→ **Assigned task**
Please keep the pictures out and write out exactly the lines from the first in the data below through the one containing "The choice of", both included.

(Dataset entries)
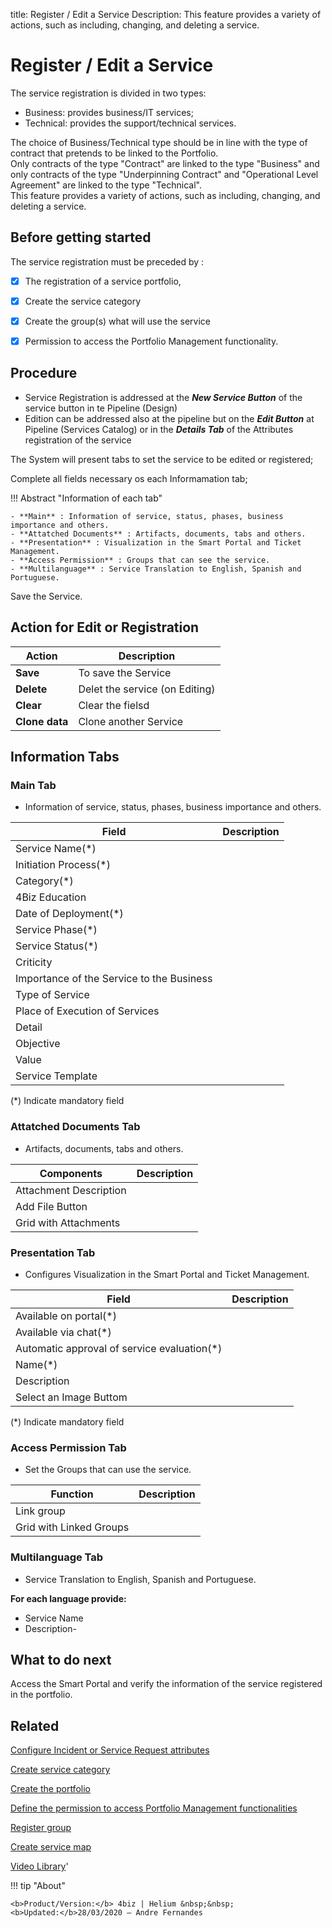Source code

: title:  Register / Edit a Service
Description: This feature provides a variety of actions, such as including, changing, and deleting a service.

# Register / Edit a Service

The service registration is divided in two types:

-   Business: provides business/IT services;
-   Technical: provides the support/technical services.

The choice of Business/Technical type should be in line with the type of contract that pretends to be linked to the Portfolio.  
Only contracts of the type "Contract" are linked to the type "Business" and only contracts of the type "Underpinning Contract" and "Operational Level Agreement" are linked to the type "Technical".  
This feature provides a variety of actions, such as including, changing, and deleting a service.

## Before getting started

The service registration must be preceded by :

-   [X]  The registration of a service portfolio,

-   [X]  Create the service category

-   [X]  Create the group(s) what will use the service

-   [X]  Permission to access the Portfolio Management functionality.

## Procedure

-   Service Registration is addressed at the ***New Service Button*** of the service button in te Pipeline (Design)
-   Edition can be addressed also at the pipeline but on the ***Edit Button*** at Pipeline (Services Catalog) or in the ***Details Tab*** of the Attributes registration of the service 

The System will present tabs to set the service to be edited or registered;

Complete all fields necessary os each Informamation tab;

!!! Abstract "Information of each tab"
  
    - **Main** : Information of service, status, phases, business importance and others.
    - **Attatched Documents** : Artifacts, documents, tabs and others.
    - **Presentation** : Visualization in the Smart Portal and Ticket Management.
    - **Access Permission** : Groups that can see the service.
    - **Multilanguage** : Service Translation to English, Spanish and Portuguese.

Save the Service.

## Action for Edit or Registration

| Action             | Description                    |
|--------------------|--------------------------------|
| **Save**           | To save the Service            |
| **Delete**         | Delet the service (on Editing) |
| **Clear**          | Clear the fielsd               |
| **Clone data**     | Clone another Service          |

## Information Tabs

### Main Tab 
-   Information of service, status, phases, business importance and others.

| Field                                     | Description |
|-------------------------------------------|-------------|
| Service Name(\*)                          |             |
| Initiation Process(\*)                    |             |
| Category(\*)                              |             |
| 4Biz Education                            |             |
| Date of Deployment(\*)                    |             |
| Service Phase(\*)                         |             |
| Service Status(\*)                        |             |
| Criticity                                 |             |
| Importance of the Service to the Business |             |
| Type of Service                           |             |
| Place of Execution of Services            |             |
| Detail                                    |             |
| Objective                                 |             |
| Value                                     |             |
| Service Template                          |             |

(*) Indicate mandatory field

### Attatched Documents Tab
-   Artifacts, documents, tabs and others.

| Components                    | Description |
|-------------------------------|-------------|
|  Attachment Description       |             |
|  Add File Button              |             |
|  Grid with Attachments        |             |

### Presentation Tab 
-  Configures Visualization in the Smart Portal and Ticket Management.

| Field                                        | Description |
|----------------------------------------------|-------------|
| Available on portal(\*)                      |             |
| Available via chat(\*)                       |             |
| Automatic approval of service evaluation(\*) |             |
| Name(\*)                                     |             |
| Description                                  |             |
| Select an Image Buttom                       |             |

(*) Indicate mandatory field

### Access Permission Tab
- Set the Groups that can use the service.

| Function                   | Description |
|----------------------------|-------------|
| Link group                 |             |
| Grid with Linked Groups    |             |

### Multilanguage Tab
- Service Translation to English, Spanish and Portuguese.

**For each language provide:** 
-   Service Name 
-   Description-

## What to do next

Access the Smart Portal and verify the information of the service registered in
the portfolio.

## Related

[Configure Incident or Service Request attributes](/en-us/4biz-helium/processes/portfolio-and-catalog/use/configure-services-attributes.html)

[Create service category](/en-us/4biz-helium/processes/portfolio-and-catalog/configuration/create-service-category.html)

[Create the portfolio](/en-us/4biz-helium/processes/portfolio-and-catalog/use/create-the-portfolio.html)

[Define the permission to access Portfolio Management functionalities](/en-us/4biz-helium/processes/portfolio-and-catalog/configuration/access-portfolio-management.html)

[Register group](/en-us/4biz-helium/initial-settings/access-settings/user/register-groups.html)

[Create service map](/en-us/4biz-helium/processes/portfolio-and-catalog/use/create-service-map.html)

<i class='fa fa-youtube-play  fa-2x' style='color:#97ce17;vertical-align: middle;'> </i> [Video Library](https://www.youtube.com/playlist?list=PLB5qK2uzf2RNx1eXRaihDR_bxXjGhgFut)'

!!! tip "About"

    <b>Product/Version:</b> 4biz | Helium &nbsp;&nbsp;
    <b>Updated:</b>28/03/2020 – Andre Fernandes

→ **Task output**
Source code

: title:  Register / Edit a Service
Description: This feature provides a variety of actions, such as including, changing, and deleting a service.

# Register / Edit a Service

The service registration is divided in two types:

-   Business: provides business/IT services;
-   Technical: provides the support/technical services.

The choice of Business/Technical type should be in line with the type of contract that pretends to be linked to the Portfolio.  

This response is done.